Plants thrive in full sun and high heat. Give common yarrow average, well-drained soil, although plants can grow in lean, gravelly soil. If soil is too rich in nutrition, common yarrow tends to grow taller with weaker stems. In rich soil, yarrow clumps flop open and stems sprawl instead of standing upright.

Established clumps of common yarrow are drought-tolerant. They make a great addition to xeriscape garden designs or water-wise landscapes. During periods of prolonged drought, it’s a good idea to water common yarrow to prevent plants from dying. Common yarrow tolerates salt, making it a strong choice for a seaside garden. Plant size comes in at 18 to 24 inches tall and 24 to 36 inches wide.

Yarrow opens flowers in summer over a period of four to six weeks or more. A host of varieties and hybrids exist, extending this wildflower’s color range from white or blush pink to a rainbow of hues. Pastels, bold tones and regal gold all grace the common yarrow clan. The varieties tame the wildflower’s growing habit somewhat, curtailing its tendency to spread.

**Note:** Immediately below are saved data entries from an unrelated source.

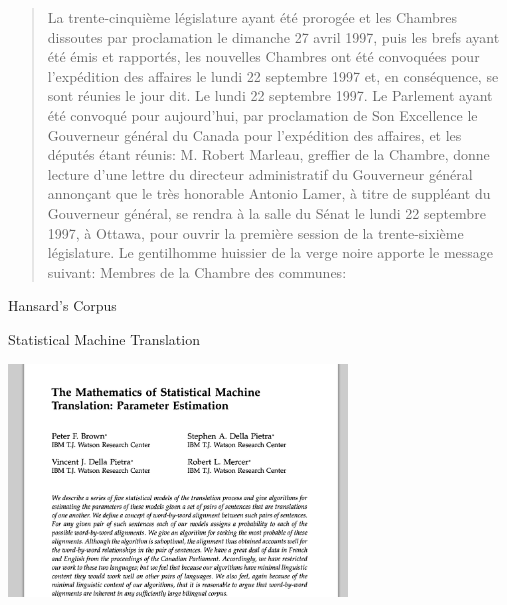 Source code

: \documentclass{beamer}
\begin{document}
\begin{frame}
  \begin{small}
  \begin{quote}
    La trente-cinquième législature ayant été prorogée et les Chambres dissoutes par proclamation le dimanche 27 avril 1997, puis les brefs ayant été émis et rapportés, les nouvelles Chambres ont été convoquées pour l'expédition des affaires le lundi 22 septembre 1997 et, en conséquence, se sont réunies le jour dit.  
Le lundi 22 septembre 1997.  
Le Parlement ayant été convoqué pour aujourd'hui, par proclamation de Son Excellence le Gouverneur général du Canada pour l'expédition des affaires, et les députés étant réunis: 
M. Robert Marleau, greffier de la Chambre, donne lecture d'une lettre du directeur administratif du Gouverneur général annonçant que le très honorable Antonio Lamer, à titre de suppléant du Gouverneur général, se rendra à la salle du Sénat le lundi 22 septembre 1997, à Ottawa, pour ouvrir la première session de la trente-sixième législature.  
Le gentilhomme huissier de la verge noire apporte le message suivant: 
Membres de la Chambre des communes: 

  \end{quote}
  \end{small}
\end{frame}

\begin{frame}{Hansard's Corpus}
  
\end{frame}

\begin{frame}{Statistical Machine Translation}
  \begin{center}
    \includegraphics[width=9cm]{mathofmt}
  \end{center}
\end{frame}


{

}
\end{document}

Common yarrow spreads by self-sowing and underground stems. Self-sowing is easy to control—simply snip spent blooms. It’s important to remove spent flowers in yarrow varieties and hybrids to prevent plants from reverting to the parent form. (This happens because this group of plants readily cross breeds.)

Some gardeners prune dead flowers to encourage a second set of blooms to form right away. Others clip spent flower stalks back to the leafy base of plants. This results in a fresh flush of leafy growth, followed by a few fall flowers, especially in warmer regions.

To control spreading by underground stems, just pull up new sprouts—and the attached stem, which is just below the soil surface—as they wander out of bounds. Do this in early spring and during the growing season. It’s easier to pull up spreading stems after a rain, when soil is soft.

Include common yarrow in butterfly gardens and cutting gardens. Cut yarrow flowers last three to five days in a vase. Gather flowers just as the last flower buds on the flat head have opened, but before any blooms have started to fade.